Data provided:
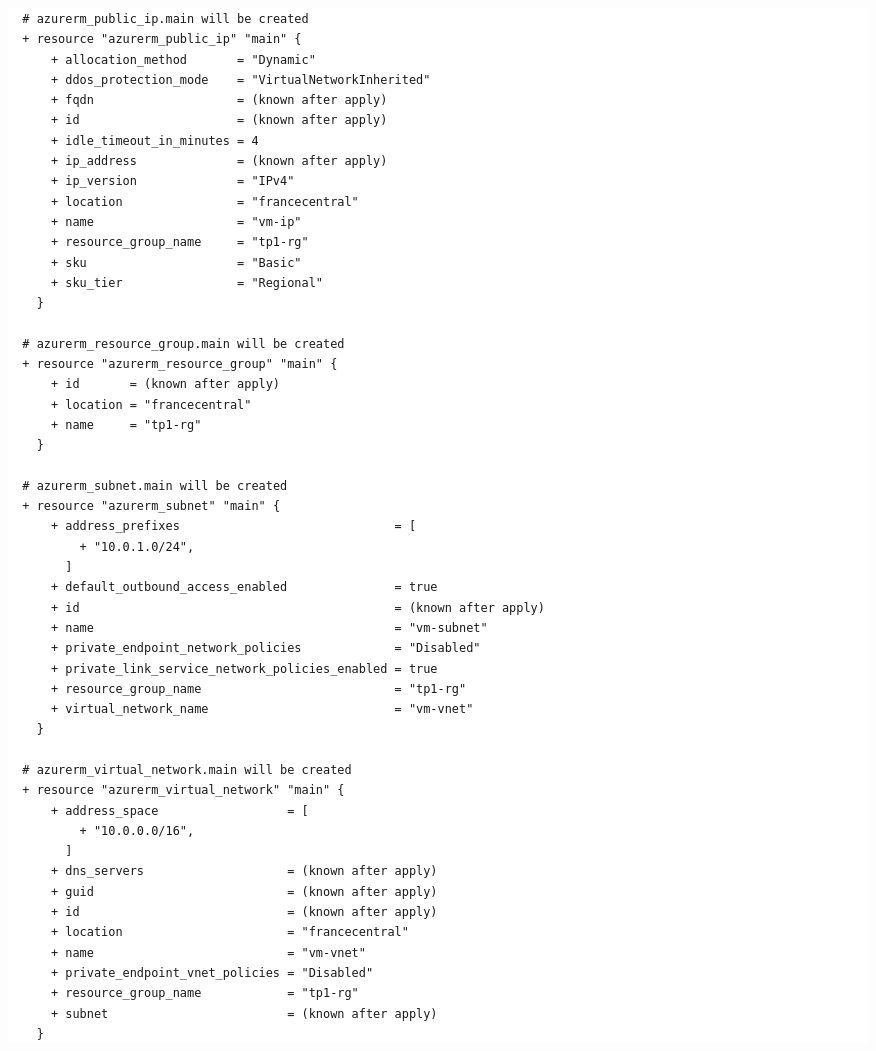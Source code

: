       # azurerm_public_ip.main will be created
      + resource "azurerm_public_ip" "main" {
          + allocation_method       = "Dynamic"
          + ddos_protection_mode    = "VirtualNetworkInherited"
          + fqdn                    = (known after apply)
          + id                      = (known after apply)
          + idle_timeout_in_minutes = 4
          + ip_address              = (known after apply)
          + ip_version              = "IPv4"
          + location                = "francecentral"
          + name                    = "vm-ip"
          + resource_group_name     = "tp1-rg"
          + sku                     = "Basic"
          + sku_tier                = "Regional"
        }
    
      # azurerm_resource_group.main will be created
      + resource "azurerm_resource_group" "main" {
          + id       = (known after apply)
          + location = "francecentral"
          + name     = "tp1-rg"
        }
    
      # azurerm_subnet.main will be created
      + resource "azurerm_subnet" "main" {
          + address_prefixes                              = [
              + "10.0.1.0/24",
            ]
          + default_outbound_access_enabled               = true
          + id                                            = (known after apply)
          + name                                          = "vm-subnet"
          + private_endpoint_network_policies             = "Disabled"
          + private_link_service_network_policies_enabled = true
          + resource_group_name                           = "tp1-rg"
          + virtual_network_name                          = "vm-vnet"
        }
    
      # azurerm_virtual_network.main will be created
      + resource "azurerm_virtual_network" "main" {
          + address_space                  = [
              + "10.0.0.0/16",
            ]
          + dns_servers                    = (known after apply)
          + guid                           = (known after apply)
          + id                             = (known after apply)
          + location                       = "francecentral"
          + name                           = "vm-vnet"
          + private_endpoint_vnet_policies = "Disabled"
          + resource_group_name            = "tp1-rg"
          + subnet                         = (known after apply)
        }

Task details: From first line to last, return the records verbatim without their pictures.

Exercise result:
Source code

:       # azurerm_public_ip.main will be created
      + resource "azurerm_public_ip" "main" {
          + allocation_method       = "Dynamic"
          + ddos_protection_mode    = "VirtualNetworkInherited"
          + fqdn                    = (known after apply)
          + id                      = (known after apply)
          + idle_timeout_in_minutes = 4
          + ip_address              = (known after apply)
          + ip_version              = "IPv4"
          + location                = "francecentral"
          + name                    = "vm-ip"
          + resource_group_name     = "tp1-rg"
          + sku                     = "Basic"
          + sku_tier                = "Regional"
        }
    
      # azurerm_resource_group.main will be created
      + resource "azurerm_resource_group" "main" {
          + id       = (known after apply)
          + location = "francecentral"
          + name     = "tp1-rg"
        }
    
      # azurerm_subnet.main will be created
      + resource "azurerm_subnet" "main" {
          + address_prefixes                              = [
              + "10.0.1.0/24",
            ]
          + default_outbound_access_enabled               = true
          + id                                            = (known after apply)
          + name                                          = "vm-subnet"
          + private_endpoint_network_policies             = "Disabled"
          + private_link_service_network_policies_enabled = true
          + resource_group_name                           = "tp1-rg"
          + virtual_network_name                          = "vm-vnet"
        }
    
      # azurerm_virtual_network.main will be created
      + resource "azurerm_virtual_network" "main" {
          + address_space                  = [
              + "10.0.0.0/16",
            ]
          + dns_servers                    = (known after apply)
          + guid                           = (known after apply)
          + id                             = (known after apply)
          + location                       = "francecentral"
          + name                           = "vm-vnet"
          + private_endpoint_vnet_policies = "Disabled"
          + resource_group_name            = "tp1-rg"
          + subnet                         = (known after apply)
        }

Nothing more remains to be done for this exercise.